Dataset entries
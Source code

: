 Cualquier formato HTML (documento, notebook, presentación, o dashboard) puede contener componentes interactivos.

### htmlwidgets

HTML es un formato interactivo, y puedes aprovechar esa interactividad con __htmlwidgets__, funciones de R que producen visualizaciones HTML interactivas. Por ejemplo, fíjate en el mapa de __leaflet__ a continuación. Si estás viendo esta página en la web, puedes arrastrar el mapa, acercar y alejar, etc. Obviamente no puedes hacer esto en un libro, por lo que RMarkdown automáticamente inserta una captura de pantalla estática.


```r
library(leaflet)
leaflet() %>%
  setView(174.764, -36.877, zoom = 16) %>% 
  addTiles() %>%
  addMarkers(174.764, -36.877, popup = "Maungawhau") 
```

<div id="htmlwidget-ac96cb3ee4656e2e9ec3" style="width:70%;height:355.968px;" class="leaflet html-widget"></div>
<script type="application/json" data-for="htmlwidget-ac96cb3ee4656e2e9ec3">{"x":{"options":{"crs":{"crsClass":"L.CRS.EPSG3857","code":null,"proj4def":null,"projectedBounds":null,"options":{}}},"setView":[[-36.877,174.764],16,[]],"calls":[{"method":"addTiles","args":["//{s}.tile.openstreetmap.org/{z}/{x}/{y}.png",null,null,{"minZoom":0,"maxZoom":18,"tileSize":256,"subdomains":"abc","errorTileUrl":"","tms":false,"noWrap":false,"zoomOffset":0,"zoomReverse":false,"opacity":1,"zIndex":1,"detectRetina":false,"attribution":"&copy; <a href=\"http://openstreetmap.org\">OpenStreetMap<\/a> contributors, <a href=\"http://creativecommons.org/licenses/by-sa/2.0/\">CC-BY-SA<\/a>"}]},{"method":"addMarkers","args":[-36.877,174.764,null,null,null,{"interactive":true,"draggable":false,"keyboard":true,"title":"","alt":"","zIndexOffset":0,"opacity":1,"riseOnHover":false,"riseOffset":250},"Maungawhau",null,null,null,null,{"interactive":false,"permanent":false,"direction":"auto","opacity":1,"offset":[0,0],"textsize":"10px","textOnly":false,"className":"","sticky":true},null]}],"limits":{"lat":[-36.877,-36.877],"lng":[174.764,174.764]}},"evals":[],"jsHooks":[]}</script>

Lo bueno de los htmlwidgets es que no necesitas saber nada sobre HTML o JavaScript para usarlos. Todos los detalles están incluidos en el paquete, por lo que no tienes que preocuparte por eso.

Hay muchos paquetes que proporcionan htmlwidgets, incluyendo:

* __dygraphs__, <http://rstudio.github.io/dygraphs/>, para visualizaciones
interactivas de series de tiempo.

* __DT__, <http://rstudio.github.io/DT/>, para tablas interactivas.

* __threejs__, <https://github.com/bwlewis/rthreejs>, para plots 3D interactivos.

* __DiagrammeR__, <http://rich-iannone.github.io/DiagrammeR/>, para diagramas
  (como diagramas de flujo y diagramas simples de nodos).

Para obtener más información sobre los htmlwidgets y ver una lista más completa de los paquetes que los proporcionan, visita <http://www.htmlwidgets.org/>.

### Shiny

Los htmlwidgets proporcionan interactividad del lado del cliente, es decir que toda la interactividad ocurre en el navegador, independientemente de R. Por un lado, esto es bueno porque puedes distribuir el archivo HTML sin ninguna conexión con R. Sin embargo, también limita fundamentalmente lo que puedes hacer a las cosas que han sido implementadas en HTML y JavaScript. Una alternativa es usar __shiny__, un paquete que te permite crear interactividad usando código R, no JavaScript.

• [Your task] Your reply should be a verbatim retyping of the lines from the one that holds "Para obtener más" through the last line of the entries.

• [Solution to the problem]
Para obtener más información sobre los htmlwidgets y ver una lista más completa de los paquetes que los proporcionan, visita <http://www.htmlwidgets.org/>.

### Shiny

Los htmlwidgets proporcionan interactividad del lado del cliente, es decir que toda la interactividad ocurre en el navegador, independientemente de R. Por un lado, esto es bueno porque puedes distribuir el archivo HTML sin ninguna conexión con R. Sin embargo, también limita fundamentalmente lo que puedes hacer a las cosas que han sido implementadas en HTML y JavaScript. Una alternativa es usar __shiny__, un paquete que te permite crear interactividad usando código R, no JavaScript.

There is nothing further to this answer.